Criteria #4 – Is there enough sales revenue on the first page of search? And not only sales revenue but enough search volume for the keyword that you’re targeting. Can you go over both of those points as part 4?
Liran: One area we spoke about is when things are really too competitive. There are a lot of listings on Amazon. The other side of it is that you may find a competitor. You may find a product that does $15,000 a month. And you say “Hey I’m going to come into this space because I can compete for market share, there isn’t a lot of competition.”
But the missing piece a lot of the times is that there might not be enough demand for 2 or 3 or 6 products in that niche. When you’re looking at the sales on the target keyword you might see where the top 2 or 3 products have good revenue, let’s say over $10,000 a month. And that the rest of the product in the page has less than 5,000 a month revenue. That should be a red flag to you to say “maybe there isn’t enough depth. Maybe there’s not enough customer demand.”
And especially if that competitor has good reviews like 4-1/2 star or better and good price, good listing. And you are not doing much in the way of differentiation than there just might not be enough customer demand. You really want to find that sweet spot between products that are hyper-competitive and products that are not competitive at all. And find a niche that you can get into that has room, that’s growing and that has the potential for more listings to come in.
Nathan: Makes sense and as far as search volume goes for the keyword, is there a minimum amount of search volume that you’re looking for per month for a certain main keyword?
Liran: Ideally, I like to see like 10,000 searches a month for that keyword. Now, there are some products that have 4-5 main keywords. And if each of those have 4-5 thousand searches a month then I think the cumulative effect could be okay. But if my main keyword has 2 or 3 thousand searches, that’s not really enough.
When somebody says keyword has 4,000 searches a month, let’s really break that down. If I take 4,000 searches a month and I’m going to divide that by 30 days. Then that means there are 133 people a day searching for that product. Now, not all those people are buying. What’s the conversion rate of people that are actually searching and end up buying a product? Well, I don’t know maybe it’s 20% or 30% on Amazon.
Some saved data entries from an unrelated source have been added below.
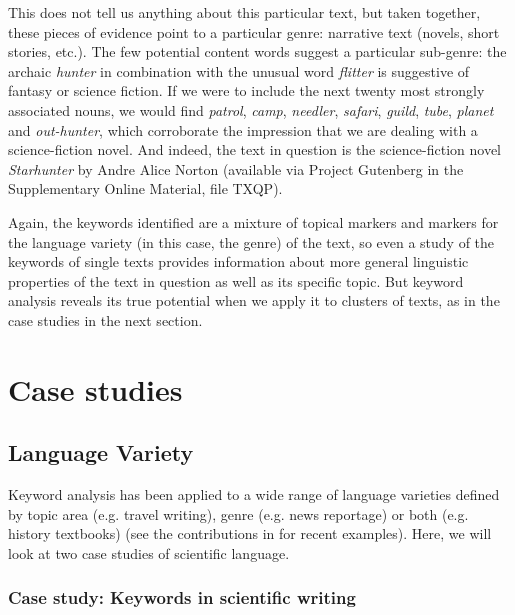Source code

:This does not tell us anything about this particular text, but taken together, these pieces of evidence point to a particular genre:  narrative text (novels,  short stories, etc.). The few potential content words suggest a particular sub\hyp{}genre: the archaic \textit{hunter} in combination with the unusual word \textit{flitter} is suggestive of fantasy or science fiction. If we were to include the next twenty most strongly associated  nouns,  we would find \textit{patrol}, \textit{camp}, \textit{needler}, \textit{safari}, \textit{guild}, \textit{tube}, \textit{planet} and \textit{out\hyp{}hunter}, which corroborate the impression that we are dealing with a science\hyp{}fiction  novel. And indeed, the text in question is the science\hyp{}fiction novel \textit{Starhunter} by Andre Alice Norton (available via Project Gutenberg in the Supplementary Online Material, file TXQP).

Again, the keywords  identified are a mixture of topical markers and markers for the language variety  (in this case, the genre)  of the text, so even a study of the keywords of single texts provides information about more general linguistic properties of the text in question as well as its specific topic. But keyword  analysis reveals its true potential when we apply it to clusters of texts, as in the case studies in the next section.

\section{Case studies}
\label{sec:keywordcasestudies}

\subsection{Language Variety}
\label{sec:texttype}

Keyword  analysis has been applied to a wide range of language varieties  defined by topic area (e.g. travel writing), genre  (e.g. news reportage)  or both (e.g. history textbooks) (see the contributions in \citealt{bondi_keyness_2010} for recent examples). Here, we will look at two case studies of scientific language.

\subsubsection{Case study: Keywords in scientific writing}
\label{sec:keywordsinscientificwriting}

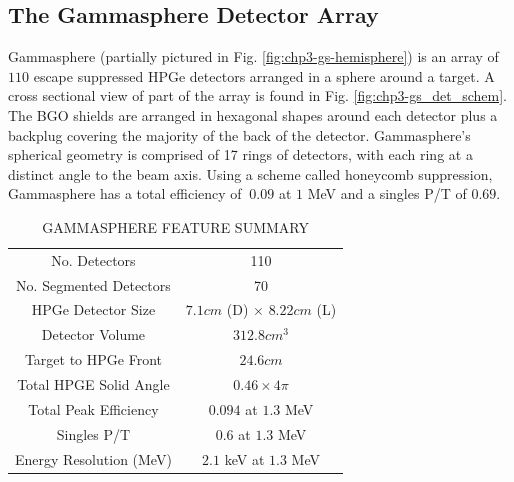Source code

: \subsection{The Gammasphere Detector Array}
\label{ssec:exp-pr-gamma-gammasphere}
Gammasphere (partially pictured in Fig. \ref{fig:chp3-gs-hemisphere}) is an array of $110$ escape suppressed HPGe detectors arranged in a sphere around a target. A cross sectional view of part of the array is found in Fig. \ref{fig:chp3-gs_det_schem}. The BGO shields are arranged in hexagonal shapes around each detector plus a backplug covering the majority of the back of the detector. Gammasphere's spherical geometry is comprised of 17 rings of detectors, with each ring at a distinct angle to the beam axis. Using a scheme called honeycomb suppression, Gammasphere has a total efficiency of $~0.09$ at $1$ MeV and a singles P/T of $0.69$.


\begin{table}[hb!]
\caption{GAMMASPHERE FEATURE SUMMARY\label{tbl:gs-summary}}
\begin{center}
\begin{tabular}{|c|c|}
\toprule
No. Detectors             & 110 \\ 
No. Segmented Detectors   & 70 \\ 
HPGe Detector Size        & $7.1 cm$ (D) $\times$ $8.22 cm$ (L) \\
Detector Volume           & $312.8 cm^3$\\
Target to HPGe Front      & $24.6 cm$\\ 
Total HPGE Solid Angle    & $0.46 \times 4\pi$\\ 
Total Peak Efficiency     & $0.094$ at $1.3$ MeV\\ 
Singles P/T               & $0.6$ at $1.3$ MeV\\ 
Energy Resolution (MeV)   & $2.1$ keV at $1.3$ MeV \\ 
\bottomrule
\end{tabular}
\end{center}
\end{table}

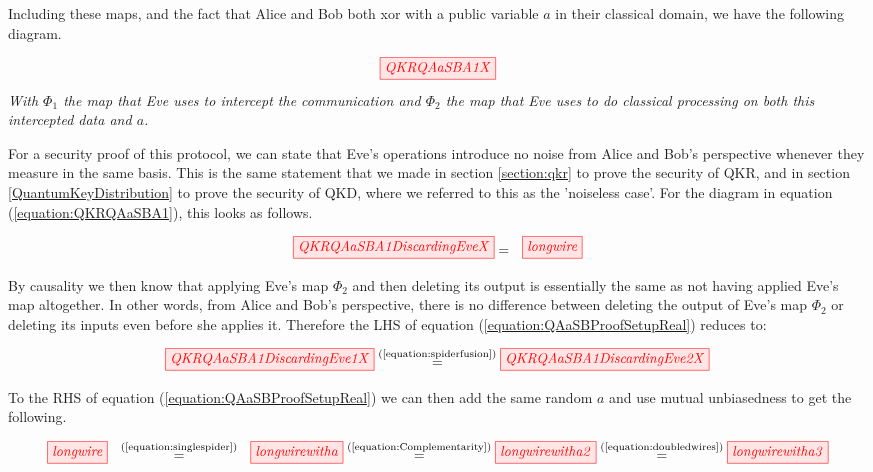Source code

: \documentclass[]{article}
\newcommand{\equaltext}[1]{\ensuremath{\stackrel{\text{#1}}{=}}}
\begin{document}
Including these maps, and the fact that Alice and Bob both xor with a public variable $a$ in their classical domain, we have the following diagram.

\begin{equation}
	\label{equation:QKRQAaSBA1}
	\tikzfig{QKRQAaSBA1X}
\end{equation}
\textit{With $\Phi_1$ the map that Eve uses to intercept the communication and $\Phi_2$ the map that Eve uses to do classical processing on both this intercepted data and $a$.}

For a security proof of this protocol, we can state that Eve's operations introduce no noise from Alice and Bob's perspective whenever they measure in the same basis. This is the same statement that we made in section \ref{section:qkr} to prove the security of QKR, and in section \ref{QuantumKeyDistribution} to prove the security of QKD, where we referred to this as the 'noiseless case'. For the diagram in equation (\ref{equation:QKRQAaSBA1}), this looks as follows.

\begin{equation}
\label{equation:QAaSBProofSetupReal}
\tikzfig{QKRQAaSBA1DiscardingEveX} = ~~ \tikzfig{longwire}
\end{equation}

By causality we then know that applying Eve's map $\Phi_2$ and then deleting its output is essentially the same as not having applied Eve's map altogether. In other words, from Alice and Bob's perspective, there is no difference between deleting the output of Eve's map $\Phi_2$ or deleting its inputs even before she applies it. Therefore the LHS of equation (\ref{equation:QAaSBProofSetupReal}) reduces to:

\begin{equation}
\label{equation:QKRQAaSBA1DiscardingEve1}
\tikzfig{QKRQAaSBA1DiscardingEve1X} \equaltext{(\ref{equation:spiderfusion})} \tikzfig{QKRQAaSBA1DiscardingEve2X} 
\end{equation}

To the RHS of equation (\ref{equation:QAaSBProofSetupReal}) we can then add the same random $a$ and use mutual unbiasedness to get the following.

\begin{equation}
	\label{equation:longwiremanipulation}
	\tikzfig{longwire} ~~ \equaltext{(\ref{equation:singlespider})} ~~
	\tikzfig{longwirewitha} \equaltext{(\ref{equation:Complementarity})}
	\tikzfig{longwirewitha2} \equaltext{(\ref{equation:doubledwires})}
	\tikzfig{longwirewitha3}
\end{equation}
\end{document}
Let’s say, there may be even 50 sales a day, now that’s going to be spread out across everybody who sells that product. And to me, that’s not really enough if I want to sell 10, 15, 20 units a day. To me, that’s not enough. I want to have instead of 133 searches a day, I want to have a thousand searches a day so that I have more opportunity to sell.
Nathan: And Liran, let me ask you something. What would you say to someone that says “Alright Liran but you’re an Amazon superstar ” you have multiple brands that are doing 7 figures.
So maybe your criteria for a new product is higher than someone listening who is okay doing just a couple thousand dollars in sales a month? I mean that could still be life-changing to them. Is there a little bit of that too? Is your criteria a little bit different than someone else’s? Or do you think there’s kind of like a minimum threshold?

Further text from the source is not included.